Originally found in the SF Chronicle:

 

 

 

John Robbins, author of the book, "Diet for a New America," reveals some interesting statistics on America's production of animal flesh and fluid:

 

If humans switched from a meat-based diet to a plant-based one, the world's petroleum reserves would last 260 years, as opposed to 13.

 

Raising animals for food requires more than one-third of all raw materials and fossil fuels in the United States. If we all adopted a vegetable- based diet, only 2 percent of raw materials would be used.

 

The creation of a single hamburger patty (often containing the flesh of up to 100 different cows) uses enough fossil fuel to power a car 20 miles and enough water for 17 warm showers.

 

More than half of the U.S. water supply goes to livestock production.

 

If water used by the meat industry were not subsidized by taxpayers, common hamburger meat would cost $35 a pound.
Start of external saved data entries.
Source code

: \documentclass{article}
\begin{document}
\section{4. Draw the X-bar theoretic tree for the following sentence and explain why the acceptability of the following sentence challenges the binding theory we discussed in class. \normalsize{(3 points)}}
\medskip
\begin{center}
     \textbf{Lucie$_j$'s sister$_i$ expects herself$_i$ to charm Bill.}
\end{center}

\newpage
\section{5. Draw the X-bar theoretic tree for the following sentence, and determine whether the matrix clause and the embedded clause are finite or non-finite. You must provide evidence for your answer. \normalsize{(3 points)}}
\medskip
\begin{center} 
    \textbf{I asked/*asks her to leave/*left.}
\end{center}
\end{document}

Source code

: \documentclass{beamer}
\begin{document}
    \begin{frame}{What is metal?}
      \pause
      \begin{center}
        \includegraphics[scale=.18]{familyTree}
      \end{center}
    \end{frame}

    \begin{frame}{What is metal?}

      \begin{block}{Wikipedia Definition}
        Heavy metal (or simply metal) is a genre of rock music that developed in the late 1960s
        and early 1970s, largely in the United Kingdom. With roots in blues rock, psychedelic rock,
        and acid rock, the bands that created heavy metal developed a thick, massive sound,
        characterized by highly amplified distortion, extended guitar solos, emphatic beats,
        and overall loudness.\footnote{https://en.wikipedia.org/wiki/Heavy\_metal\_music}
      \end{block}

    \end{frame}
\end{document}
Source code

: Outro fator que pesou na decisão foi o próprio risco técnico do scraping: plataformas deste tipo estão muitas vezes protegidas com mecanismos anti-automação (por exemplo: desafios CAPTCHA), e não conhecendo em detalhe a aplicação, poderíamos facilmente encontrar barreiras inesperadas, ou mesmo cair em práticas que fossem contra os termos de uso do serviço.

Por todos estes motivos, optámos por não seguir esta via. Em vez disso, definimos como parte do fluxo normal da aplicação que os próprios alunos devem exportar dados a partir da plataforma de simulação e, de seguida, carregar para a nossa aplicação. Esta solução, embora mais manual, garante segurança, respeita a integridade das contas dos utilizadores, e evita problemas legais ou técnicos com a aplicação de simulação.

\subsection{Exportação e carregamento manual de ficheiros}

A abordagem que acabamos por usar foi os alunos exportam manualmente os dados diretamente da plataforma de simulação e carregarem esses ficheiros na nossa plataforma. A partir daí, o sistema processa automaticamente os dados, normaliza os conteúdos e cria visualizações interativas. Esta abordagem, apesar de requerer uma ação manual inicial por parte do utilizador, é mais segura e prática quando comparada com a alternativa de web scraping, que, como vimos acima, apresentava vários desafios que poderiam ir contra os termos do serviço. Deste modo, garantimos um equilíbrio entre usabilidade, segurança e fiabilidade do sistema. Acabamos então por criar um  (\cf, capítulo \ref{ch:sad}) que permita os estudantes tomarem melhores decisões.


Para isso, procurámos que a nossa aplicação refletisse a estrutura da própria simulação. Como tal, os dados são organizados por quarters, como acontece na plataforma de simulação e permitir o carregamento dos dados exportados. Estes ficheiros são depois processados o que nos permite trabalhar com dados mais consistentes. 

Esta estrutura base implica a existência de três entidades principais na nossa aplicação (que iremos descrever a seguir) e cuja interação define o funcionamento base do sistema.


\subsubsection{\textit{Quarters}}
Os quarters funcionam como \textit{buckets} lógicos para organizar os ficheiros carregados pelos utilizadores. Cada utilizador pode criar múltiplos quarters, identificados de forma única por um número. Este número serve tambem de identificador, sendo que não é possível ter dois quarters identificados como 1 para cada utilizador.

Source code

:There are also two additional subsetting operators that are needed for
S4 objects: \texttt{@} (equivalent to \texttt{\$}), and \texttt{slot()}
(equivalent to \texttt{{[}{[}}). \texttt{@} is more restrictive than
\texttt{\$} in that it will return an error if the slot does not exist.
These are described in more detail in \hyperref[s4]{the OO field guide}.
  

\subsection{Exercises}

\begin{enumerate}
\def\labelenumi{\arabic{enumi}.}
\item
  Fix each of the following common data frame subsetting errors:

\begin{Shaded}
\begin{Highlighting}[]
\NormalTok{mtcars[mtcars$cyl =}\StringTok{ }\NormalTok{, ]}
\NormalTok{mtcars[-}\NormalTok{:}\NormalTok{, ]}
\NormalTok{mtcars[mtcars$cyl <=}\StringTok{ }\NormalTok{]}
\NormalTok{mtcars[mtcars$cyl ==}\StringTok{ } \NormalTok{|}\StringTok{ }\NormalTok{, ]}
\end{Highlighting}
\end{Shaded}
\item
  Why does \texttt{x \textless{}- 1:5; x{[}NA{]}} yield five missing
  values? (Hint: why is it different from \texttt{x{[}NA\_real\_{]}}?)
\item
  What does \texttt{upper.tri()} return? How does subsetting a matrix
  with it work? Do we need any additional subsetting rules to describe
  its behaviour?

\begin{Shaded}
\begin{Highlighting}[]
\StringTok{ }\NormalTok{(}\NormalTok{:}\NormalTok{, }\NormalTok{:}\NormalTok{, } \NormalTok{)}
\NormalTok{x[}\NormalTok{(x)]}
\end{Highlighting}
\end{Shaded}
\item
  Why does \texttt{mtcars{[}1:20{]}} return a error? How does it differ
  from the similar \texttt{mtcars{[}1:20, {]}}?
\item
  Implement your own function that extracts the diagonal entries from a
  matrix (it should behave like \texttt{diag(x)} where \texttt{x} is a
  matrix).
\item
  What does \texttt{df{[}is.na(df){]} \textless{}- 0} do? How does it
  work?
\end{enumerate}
You need 25 gallons of water to produce a pound of wheat -- 2,500 gallons to generate a pound of meat.

 

:wtf:

 

and from a BEEF! article @ globalissues.org...

 

 

 

The issues here raise another perspective on things like vegetarianism, or reducing meat consumption, from practical, social, environmental and economic angles:

Vegetarianism (or a large reduction in meat consumption) indirectly would help free up land for other uses such as growing food for others to eat as well—or in the case of beef consumption, help to reduce the pressures on natural forests such as the Amazon. Vegetarianism (or a reduction of meat consumption etc) in an indirect way, could be a choice for those wishing to play a part in helping combat world hunger, environmental degradation etc.

 

(fwiw I eat meat, though somewhat sparingly)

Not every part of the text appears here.